Start of Provided data
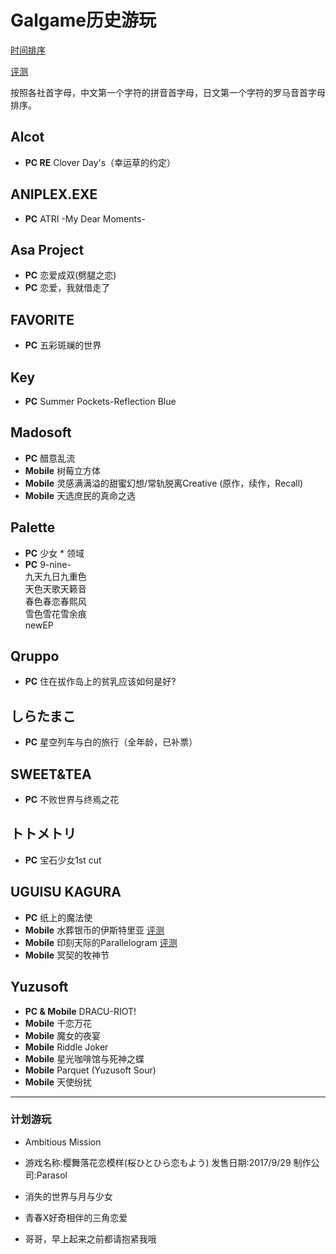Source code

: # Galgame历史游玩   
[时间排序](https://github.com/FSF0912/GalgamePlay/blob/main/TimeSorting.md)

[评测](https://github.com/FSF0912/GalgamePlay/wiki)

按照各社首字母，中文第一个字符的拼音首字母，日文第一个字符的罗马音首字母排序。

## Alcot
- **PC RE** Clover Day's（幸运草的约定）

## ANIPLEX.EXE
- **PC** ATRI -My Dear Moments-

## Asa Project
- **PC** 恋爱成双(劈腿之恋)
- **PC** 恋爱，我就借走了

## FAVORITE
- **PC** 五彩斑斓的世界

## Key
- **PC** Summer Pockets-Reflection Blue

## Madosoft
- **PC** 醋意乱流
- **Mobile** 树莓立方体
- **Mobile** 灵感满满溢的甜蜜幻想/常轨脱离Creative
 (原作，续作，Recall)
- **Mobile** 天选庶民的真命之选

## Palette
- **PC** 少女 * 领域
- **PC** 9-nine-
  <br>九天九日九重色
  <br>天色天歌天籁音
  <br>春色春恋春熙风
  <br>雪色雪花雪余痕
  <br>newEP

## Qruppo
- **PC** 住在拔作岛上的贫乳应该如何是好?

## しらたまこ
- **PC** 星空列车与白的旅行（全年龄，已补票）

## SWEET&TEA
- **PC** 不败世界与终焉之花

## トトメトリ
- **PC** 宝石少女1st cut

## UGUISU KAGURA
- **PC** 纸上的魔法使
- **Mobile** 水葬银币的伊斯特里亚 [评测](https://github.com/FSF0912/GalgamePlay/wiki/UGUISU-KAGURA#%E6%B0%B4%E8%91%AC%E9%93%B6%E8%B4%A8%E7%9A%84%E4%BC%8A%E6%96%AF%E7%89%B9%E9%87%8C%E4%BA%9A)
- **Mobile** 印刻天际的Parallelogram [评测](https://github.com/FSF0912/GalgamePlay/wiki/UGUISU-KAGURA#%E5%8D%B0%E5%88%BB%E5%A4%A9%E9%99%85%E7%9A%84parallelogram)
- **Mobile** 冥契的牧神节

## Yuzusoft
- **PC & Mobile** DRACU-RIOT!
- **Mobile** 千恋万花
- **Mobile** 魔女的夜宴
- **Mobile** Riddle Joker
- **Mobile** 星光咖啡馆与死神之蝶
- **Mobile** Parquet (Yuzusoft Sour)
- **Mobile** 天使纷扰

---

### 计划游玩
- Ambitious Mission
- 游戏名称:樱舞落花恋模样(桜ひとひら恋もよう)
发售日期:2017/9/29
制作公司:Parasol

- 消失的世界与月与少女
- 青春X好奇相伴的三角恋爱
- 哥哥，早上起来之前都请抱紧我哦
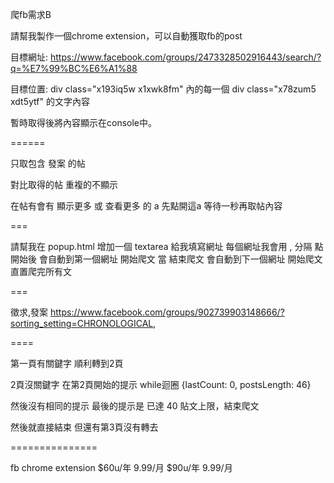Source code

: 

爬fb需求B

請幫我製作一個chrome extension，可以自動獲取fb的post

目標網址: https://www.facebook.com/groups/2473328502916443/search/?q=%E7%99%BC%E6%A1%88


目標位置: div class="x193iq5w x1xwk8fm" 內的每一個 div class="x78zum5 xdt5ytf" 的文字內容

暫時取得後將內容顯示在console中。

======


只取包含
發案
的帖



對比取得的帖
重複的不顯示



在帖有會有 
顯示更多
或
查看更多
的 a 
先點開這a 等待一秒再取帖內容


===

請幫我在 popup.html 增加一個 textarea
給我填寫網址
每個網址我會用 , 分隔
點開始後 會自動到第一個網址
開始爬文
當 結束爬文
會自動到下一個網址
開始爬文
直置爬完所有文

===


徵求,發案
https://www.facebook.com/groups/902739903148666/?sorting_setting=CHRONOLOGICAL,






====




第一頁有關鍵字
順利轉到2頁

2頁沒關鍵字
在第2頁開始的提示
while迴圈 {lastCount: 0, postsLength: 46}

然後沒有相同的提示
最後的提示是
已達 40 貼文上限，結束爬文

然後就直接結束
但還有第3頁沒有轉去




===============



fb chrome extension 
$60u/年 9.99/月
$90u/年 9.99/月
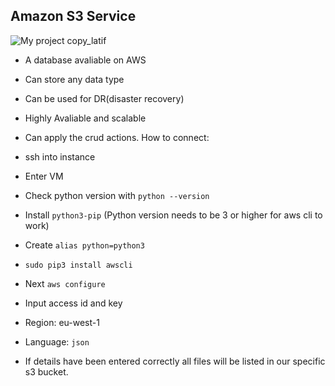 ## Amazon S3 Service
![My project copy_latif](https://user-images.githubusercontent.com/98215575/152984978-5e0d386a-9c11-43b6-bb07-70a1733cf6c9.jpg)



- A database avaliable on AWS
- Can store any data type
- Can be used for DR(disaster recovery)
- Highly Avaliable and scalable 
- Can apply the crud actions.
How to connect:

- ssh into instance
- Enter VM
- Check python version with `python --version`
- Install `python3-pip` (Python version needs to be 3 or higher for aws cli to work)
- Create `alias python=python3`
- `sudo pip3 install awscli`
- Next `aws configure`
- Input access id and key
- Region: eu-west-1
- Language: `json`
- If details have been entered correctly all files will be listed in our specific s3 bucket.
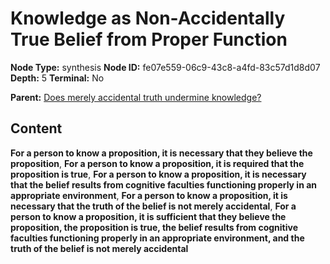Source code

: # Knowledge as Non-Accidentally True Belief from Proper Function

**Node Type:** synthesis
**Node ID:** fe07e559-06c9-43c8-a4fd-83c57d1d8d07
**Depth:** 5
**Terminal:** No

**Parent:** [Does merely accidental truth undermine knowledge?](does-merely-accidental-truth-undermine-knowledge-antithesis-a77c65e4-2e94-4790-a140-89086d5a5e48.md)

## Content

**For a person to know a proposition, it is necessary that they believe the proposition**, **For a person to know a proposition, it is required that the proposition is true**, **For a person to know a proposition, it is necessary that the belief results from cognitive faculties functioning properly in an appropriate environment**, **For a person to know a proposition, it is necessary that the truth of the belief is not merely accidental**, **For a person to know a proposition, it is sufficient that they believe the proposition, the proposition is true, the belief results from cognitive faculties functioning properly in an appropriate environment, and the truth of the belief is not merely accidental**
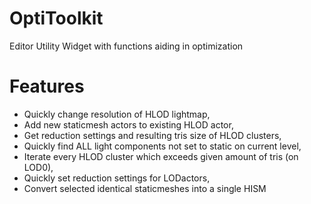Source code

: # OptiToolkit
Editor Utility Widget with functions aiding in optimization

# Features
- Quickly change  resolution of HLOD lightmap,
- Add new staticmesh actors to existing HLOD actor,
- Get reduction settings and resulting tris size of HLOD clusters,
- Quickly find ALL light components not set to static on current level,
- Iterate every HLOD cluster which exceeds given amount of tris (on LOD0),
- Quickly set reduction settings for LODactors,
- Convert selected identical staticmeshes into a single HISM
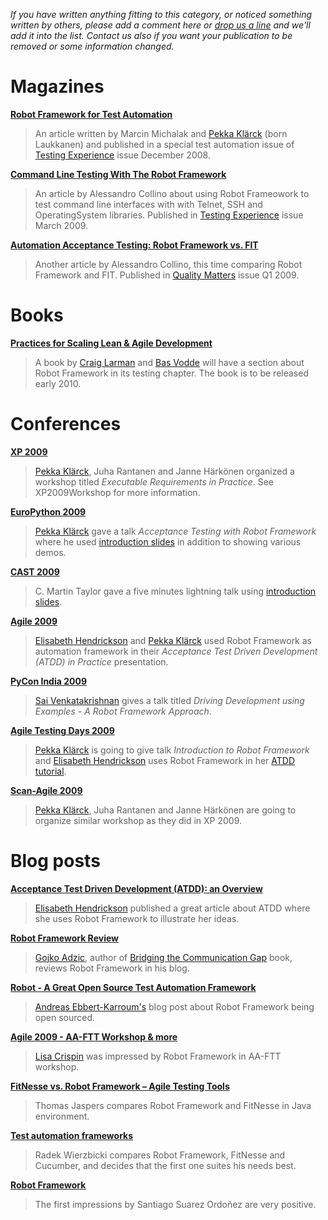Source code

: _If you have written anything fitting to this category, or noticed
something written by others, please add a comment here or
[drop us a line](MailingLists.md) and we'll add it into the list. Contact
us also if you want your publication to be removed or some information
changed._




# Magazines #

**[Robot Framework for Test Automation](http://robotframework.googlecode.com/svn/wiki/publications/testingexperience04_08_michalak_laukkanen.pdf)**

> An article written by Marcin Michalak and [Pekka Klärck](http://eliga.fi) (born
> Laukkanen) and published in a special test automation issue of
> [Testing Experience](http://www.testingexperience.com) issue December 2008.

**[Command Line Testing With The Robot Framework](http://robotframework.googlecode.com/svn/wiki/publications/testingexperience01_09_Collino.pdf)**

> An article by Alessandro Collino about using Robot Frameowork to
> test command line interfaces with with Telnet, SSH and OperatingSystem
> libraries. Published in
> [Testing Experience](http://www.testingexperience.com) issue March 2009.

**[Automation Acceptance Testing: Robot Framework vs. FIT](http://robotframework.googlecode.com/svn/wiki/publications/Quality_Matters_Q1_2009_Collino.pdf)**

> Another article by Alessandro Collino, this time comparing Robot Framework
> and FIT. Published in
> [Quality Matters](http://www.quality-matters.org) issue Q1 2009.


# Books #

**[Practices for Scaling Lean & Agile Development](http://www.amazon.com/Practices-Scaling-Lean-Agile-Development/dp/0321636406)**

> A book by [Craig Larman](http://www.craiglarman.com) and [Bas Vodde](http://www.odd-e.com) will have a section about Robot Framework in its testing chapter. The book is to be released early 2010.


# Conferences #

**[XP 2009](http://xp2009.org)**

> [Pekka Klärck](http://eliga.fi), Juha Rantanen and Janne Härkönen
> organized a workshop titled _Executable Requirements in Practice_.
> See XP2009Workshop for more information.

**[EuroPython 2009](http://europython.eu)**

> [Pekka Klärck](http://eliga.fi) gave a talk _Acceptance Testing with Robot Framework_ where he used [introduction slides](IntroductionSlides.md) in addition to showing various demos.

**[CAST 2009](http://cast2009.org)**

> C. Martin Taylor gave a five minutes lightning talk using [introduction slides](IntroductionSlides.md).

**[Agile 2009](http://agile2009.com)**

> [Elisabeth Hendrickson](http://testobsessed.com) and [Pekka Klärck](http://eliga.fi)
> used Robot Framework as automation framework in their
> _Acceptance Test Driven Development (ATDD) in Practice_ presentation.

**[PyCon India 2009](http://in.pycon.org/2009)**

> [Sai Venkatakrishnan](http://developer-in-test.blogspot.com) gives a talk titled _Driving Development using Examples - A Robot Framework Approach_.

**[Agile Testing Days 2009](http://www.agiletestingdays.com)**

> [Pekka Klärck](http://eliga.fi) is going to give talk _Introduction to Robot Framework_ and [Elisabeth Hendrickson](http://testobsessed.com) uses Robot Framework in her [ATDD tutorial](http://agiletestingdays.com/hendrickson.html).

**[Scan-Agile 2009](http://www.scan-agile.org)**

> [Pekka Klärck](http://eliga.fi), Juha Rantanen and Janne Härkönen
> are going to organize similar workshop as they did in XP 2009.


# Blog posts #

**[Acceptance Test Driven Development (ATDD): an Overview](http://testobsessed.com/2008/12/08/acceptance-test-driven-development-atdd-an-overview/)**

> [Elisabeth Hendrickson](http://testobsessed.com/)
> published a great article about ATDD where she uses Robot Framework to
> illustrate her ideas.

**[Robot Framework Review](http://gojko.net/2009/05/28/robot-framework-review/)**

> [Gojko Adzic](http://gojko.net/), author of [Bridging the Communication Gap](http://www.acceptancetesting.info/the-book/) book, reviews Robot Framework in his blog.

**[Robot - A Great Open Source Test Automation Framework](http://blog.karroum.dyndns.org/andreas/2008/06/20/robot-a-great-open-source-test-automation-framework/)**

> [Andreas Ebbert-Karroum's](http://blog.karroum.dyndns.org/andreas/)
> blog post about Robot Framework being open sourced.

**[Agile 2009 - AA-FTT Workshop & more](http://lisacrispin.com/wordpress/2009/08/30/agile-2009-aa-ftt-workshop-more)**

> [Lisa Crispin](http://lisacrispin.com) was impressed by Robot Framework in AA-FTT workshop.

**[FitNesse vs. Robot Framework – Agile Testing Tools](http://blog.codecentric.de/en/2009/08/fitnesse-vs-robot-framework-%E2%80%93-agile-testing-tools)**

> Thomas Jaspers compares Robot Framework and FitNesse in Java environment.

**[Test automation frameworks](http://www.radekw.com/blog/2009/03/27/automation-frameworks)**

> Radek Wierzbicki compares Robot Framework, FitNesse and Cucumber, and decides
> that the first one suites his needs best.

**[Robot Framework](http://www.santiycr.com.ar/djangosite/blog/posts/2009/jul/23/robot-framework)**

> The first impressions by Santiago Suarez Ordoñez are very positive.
End of Provided data
Start of Provided data
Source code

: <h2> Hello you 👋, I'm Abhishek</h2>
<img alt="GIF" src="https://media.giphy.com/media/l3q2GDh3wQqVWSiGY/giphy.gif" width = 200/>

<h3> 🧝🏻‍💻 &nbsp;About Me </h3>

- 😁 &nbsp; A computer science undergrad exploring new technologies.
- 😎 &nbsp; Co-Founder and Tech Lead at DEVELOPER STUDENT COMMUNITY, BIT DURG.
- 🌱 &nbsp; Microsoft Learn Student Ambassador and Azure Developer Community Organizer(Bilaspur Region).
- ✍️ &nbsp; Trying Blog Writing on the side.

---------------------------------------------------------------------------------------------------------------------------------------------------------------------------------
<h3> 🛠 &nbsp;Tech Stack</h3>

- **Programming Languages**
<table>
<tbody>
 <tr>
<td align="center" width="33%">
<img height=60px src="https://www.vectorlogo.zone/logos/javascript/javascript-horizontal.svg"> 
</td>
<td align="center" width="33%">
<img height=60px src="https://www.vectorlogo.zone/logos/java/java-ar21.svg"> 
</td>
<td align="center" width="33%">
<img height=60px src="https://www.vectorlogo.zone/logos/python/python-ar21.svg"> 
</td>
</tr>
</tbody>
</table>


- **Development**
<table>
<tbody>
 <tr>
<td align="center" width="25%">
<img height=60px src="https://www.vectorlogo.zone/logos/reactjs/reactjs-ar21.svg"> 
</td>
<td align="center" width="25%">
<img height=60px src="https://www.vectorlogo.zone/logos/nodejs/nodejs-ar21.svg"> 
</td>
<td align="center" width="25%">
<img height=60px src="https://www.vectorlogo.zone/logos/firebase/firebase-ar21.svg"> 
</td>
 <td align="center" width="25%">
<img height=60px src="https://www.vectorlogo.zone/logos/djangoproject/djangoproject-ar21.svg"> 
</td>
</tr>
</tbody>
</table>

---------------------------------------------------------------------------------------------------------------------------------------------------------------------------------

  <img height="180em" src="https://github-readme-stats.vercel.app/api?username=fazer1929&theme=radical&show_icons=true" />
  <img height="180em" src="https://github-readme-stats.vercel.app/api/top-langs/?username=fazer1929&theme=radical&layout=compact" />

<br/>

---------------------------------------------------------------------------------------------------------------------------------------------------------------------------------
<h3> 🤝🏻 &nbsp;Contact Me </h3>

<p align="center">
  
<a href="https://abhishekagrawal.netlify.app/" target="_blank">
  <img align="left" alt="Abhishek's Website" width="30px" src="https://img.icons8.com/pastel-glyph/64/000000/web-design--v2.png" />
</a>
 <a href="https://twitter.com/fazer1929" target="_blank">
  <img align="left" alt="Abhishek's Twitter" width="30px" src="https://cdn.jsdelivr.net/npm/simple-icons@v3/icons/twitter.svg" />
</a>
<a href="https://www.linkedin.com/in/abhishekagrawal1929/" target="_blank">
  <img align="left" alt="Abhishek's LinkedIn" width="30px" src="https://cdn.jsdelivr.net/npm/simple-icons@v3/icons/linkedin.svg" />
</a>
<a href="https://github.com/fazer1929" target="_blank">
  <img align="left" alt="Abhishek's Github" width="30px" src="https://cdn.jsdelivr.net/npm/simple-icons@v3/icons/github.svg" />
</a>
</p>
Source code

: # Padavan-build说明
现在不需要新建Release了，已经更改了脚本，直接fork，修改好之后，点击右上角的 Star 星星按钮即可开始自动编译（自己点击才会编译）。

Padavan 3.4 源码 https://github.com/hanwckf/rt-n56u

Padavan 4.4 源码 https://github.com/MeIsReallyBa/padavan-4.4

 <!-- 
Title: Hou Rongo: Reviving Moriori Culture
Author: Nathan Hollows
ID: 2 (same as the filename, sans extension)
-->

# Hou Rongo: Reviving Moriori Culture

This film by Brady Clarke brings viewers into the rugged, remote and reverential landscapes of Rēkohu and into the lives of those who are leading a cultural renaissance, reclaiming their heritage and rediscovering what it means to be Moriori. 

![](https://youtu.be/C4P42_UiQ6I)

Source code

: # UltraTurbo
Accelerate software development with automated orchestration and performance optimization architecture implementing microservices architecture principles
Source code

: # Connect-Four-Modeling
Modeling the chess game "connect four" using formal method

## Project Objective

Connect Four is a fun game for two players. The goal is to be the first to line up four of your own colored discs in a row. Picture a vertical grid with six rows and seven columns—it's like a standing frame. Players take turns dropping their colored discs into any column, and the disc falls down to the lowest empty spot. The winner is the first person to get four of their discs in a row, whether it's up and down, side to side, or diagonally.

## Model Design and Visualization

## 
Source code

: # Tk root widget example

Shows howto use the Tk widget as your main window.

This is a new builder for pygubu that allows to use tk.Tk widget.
End of Provided data
What to work on. Please copy each line from the material above in which the string "Contact" appears.

Exercise result.
[drop us a line](MailingLists.md) and we'll add it into the list. Contact
<h3> 🤝🏻 &nbsp;Contact Me </h3>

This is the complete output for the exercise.